The study, published in Agerevealed signs engraved on ancient Mesopotamian goods—used to track goods and trade—that appear to have evolved directly into proto-cuneiform signs, a script that originated in Macedonia more than five thousand years ago. This connection not only sheds light on the early invention of writing, but may help explain additional proto-cuneiform signs, more than half of which remain a mystery to scholars.
Experts widely agree that cuneiform, invented by the Sumerians in what is now modern-day southern Iraq in the mid-fourth millennium BCE, is the oldest writing system in the world—and as far as we know, the universe. All the major civilizations of Mesopotamia, including the Akkadians, Babylonians, Assyrians, and Hittites, used it until 100 BCE. Cuneiform evolved from proto-cuneiform, a precursor script composed of simple symbolic pictographs that gradually incorporated elements of the script. The earliest proto-cuneiform evidence comes from the mighty Sumerian city of Uruk and dates to between 3350 and 3000 BCE.
Researchers have long suspected that proto-cuneiform itself evolved from ancient methods of counting. Now, a team of Italian researchers suggests that some proto-cuneiform symbols may be taken directly from the figures found on the cylinders of the fifth and fourth millennia—a type of hollow circular stamp, which, when pressed and rolled with soft clay, leaves a rectangle. -shaped structure.

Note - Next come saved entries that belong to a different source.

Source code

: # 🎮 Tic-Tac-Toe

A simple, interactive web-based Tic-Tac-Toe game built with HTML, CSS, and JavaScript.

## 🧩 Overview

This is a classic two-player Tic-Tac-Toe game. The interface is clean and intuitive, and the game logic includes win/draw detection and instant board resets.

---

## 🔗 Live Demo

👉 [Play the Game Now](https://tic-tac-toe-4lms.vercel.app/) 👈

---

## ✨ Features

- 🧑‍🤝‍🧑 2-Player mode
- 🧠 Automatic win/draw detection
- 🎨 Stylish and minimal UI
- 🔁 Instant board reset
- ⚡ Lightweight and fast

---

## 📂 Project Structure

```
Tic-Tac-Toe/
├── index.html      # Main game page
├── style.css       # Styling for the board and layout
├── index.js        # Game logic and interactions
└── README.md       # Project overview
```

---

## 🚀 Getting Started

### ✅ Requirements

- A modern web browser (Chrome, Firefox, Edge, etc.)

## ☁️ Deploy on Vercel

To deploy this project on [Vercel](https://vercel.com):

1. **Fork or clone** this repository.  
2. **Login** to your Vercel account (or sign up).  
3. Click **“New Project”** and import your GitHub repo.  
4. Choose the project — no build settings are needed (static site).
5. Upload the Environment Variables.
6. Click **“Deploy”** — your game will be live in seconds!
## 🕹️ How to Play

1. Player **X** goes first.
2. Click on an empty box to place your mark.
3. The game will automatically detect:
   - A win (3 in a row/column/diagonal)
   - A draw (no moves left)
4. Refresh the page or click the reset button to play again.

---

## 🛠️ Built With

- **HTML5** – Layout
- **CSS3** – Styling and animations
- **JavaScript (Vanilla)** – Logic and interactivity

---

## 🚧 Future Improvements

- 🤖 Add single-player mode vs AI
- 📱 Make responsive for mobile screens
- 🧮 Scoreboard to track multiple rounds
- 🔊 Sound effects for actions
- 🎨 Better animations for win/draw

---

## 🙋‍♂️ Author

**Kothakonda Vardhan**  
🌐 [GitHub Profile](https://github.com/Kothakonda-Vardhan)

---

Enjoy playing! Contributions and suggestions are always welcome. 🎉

Among other things, cylinder seals and proto-cuneiform tablets were ancient counting tools. Cylinder seals were also invented in Mesopotamia, and administrators used them to track agricultural and textile trade from the mid-fourth millennium BCE. Experts agree that proto-cuneiform tablets were also used for accounting, although evidence for this is limited to southern Iraq.
“The close relationship between ancient sealing and the invention of writing in southwest Asia has long been recognized, but the relationship between certain symbol images and the shape of symbols has not been studied,” Silvia Ferrara, a philosopher from the University of Bologna who participated in Silvia Ferrara. study, explained in the statement. “Did seal images have a major contribution to the invention of symbols in early writing in the area?”
To answer this question, the team decided to search for individual similarities between cylinder seal motifs and proto-cuneiform symbols, with the aim of identifying links not only in form but also in terms of meaning. They focus on cylinder seal motifs that date back to before the invention of writing and continued to develop with the evolution of proto-cuneiform.
Finally, the researchers identified a number of symbols associated with the transportation of pots and cloth that they suggest were direct precursors to certain proto-cuneiform symbols—highlighting “a direct continuity between pre-literate sign systems and the invention of writing,” for the first time, they wrote in the study.
“The conceptual leap from pre-writing to writing is an important advance in human cognitive technology,” Ferrara concluded in a statement. “The invention of writing marks the transition between prehistory and history, and the findings of this research bridge this divide by showing how some prehistoric images were integrated into one of the first writing systems developed.”
Ultimately, this revelation sheds light on the possible origin of the first written documents—arguably one of the greatest achievements of ancient civilization—which allowed for other important advances, such as long-distance communication, record keeping, and literature.